In Utrecht, the heat transition vision aims to phase out natural gas by 2050. The district of Noordoost is one of seven pilot sites of the E2-CUTIES project, which is actively shaping the energy transition.
The LEC Noordoost brings together the citizen cooperative Griftstroom, the Municipality of Utrecht. The cooperative envisions a “social energy neighbourhood”, combining sustainable heating alternatives, solar energy, and efficiency measures with social goals.
They are supported by two expert partners: Energie Samen, the national energy cooperatives’ association, and the University of Applied Sciences Utrecht.
A diverse district with shared challenges
Noordoost is a 40,000-resident district made up of eleven neighbourhoods that range from highly educated to youth-dense and socially vulnerable areas. Most homes still rely on individual natural‑gas boilers. While district heating is a promising option for several neighbourhoods, the diversity of building stock, ownership patterns, and socio-economic conditions means that solutions must be highly tailored.
Building the foundations of a strong Local Energy Community
Griftstroom, a community-led cooperative, unites residents’ knowledge, digital platforms and neighbourhood networks to create a connected, welcoming district in Noordoost. Its ambition goes beyond energy; the cooperative now sits at the centre of the neighbourhood’s transition to a natural‑gas-free future.

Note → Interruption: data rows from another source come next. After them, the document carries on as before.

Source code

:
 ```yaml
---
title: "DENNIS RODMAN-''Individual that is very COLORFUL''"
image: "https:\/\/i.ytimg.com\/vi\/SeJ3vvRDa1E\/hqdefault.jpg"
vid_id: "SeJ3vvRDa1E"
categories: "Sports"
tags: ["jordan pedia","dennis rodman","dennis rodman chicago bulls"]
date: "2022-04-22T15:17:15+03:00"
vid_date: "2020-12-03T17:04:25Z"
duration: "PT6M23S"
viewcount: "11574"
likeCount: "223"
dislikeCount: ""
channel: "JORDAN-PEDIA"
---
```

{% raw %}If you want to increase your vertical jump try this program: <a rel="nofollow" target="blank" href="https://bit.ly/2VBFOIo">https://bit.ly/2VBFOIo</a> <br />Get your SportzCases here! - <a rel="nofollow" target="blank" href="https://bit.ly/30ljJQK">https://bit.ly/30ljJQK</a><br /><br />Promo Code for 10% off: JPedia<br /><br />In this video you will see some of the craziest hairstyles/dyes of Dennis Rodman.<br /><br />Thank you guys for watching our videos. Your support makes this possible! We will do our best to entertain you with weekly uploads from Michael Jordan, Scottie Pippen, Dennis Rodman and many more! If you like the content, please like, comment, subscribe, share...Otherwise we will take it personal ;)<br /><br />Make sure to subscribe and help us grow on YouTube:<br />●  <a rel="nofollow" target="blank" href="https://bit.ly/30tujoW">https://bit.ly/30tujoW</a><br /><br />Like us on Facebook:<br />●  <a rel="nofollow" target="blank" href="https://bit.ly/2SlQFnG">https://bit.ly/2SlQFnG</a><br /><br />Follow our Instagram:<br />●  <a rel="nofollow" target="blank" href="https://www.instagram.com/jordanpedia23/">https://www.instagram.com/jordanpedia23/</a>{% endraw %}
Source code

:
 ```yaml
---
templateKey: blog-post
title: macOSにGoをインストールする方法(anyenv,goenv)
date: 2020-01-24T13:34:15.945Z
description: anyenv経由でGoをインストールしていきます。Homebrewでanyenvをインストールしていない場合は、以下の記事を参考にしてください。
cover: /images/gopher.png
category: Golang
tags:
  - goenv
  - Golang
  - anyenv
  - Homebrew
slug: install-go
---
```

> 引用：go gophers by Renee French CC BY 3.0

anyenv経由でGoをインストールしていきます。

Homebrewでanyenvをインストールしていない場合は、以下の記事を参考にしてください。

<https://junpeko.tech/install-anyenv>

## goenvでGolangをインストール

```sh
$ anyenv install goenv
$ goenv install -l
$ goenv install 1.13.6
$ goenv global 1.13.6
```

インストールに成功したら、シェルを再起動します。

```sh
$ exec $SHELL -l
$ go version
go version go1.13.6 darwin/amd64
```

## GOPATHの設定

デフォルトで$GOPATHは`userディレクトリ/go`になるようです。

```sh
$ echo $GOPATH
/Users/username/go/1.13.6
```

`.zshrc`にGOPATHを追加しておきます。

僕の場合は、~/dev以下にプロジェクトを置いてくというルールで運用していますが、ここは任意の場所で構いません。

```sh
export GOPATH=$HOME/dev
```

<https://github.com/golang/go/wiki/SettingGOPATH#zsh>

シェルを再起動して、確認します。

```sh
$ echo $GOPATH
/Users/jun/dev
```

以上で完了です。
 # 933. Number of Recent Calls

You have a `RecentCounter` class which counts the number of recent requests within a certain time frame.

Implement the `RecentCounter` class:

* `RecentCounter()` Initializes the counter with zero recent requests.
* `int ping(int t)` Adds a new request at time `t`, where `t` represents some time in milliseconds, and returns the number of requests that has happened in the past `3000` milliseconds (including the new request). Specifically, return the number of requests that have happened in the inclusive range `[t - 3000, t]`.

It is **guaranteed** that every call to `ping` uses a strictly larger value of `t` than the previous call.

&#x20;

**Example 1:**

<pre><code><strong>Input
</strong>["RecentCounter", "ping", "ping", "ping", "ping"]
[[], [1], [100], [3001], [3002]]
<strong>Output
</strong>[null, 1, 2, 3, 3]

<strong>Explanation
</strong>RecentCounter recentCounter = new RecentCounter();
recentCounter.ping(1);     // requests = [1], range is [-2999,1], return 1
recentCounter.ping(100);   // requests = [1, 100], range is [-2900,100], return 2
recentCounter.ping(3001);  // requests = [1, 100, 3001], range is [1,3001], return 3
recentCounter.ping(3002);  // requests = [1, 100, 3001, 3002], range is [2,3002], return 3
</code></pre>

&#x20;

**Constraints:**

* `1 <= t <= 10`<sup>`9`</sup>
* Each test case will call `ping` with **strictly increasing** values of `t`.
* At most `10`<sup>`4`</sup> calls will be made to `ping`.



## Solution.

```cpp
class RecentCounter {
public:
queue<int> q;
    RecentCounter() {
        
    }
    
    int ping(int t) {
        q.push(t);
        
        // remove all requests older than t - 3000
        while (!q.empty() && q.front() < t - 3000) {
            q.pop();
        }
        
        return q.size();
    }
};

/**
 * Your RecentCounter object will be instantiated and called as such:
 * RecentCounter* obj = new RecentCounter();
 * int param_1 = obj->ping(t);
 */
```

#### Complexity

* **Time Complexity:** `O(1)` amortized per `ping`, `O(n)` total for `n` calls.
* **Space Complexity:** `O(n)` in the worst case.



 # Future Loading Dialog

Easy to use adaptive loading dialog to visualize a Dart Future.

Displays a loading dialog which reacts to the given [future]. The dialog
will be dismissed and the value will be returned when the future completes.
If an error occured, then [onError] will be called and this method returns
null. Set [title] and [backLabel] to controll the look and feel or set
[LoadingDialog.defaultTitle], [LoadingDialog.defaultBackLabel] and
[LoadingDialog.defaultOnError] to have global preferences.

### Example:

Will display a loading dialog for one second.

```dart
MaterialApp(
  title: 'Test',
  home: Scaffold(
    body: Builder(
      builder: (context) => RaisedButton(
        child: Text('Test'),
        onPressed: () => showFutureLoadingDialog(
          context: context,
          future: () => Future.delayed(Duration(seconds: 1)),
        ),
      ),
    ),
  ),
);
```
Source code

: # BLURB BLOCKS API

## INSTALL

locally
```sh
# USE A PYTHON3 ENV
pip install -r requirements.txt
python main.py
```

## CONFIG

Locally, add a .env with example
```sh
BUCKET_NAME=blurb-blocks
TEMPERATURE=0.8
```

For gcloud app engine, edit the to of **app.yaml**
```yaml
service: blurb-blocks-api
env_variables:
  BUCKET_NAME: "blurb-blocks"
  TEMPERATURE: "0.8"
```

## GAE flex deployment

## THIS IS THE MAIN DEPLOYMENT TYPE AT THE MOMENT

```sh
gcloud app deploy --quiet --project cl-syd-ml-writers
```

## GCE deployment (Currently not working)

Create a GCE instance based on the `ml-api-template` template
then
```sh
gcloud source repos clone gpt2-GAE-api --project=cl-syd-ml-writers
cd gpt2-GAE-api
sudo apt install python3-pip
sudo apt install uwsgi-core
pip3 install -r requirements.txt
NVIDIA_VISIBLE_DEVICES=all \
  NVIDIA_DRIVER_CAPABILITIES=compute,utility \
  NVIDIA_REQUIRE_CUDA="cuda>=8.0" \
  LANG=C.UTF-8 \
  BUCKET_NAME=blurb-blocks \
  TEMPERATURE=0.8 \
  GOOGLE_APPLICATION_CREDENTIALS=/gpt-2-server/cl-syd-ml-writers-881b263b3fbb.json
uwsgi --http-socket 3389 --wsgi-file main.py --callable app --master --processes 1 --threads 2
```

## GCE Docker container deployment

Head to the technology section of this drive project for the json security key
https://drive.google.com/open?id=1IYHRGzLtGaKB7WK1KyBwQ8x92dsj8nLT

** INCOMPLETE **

Founded in 2023, Griftstroom set out to give residents a stronger voice in the city’s heat‑transition agenda. In 2024, it spearheaded the development of an Energy Vision, crafted by and for Noordoost residents, through energy cafés, co-creation sessions, and strategic community teams. The vision produced weighted scenarios, a resident manifesto, and an assessment of governance, ownership and participation options for potential heat solutions, while respecting neighbourhood differences.
The municipality, committed to Utrecht’s Heat Transition Vision, works with Griftstroom to align policy frameworks and planning. Together they desgined a governance structure that balances municipal responsibility with citizen ownership. The result is a collaborative framework that integrates local energy ambitions into the city’s broader transition strategy, while keeping residents at the heart of decision-making. This model ensures flexibility, as Griftstroom professionalises and as national heat‑law requirements shift.
Next steps to go the extra mile
With the partnership with Griftstroom speeding up, the municipality has widened its neighbourhood-based transition from three pilot areas to the entire Noordoost district. The main challenge for the city is system-level coordination: managing diverse neighbourhoods, integrating heat networks with broader infrastructure, and complying with the upcoming heat law that will shift designating heat zones and selecting providers for municipalities. In light of lessons from the city, including the withdrawal of an energy supplier, the municipality has begun talks about creating a public heat company. The new Heat Policy Note prioritises energy communities in heat‑zone tendering, and Griftstroom is one of three neighbourhood initiatives exploring this path.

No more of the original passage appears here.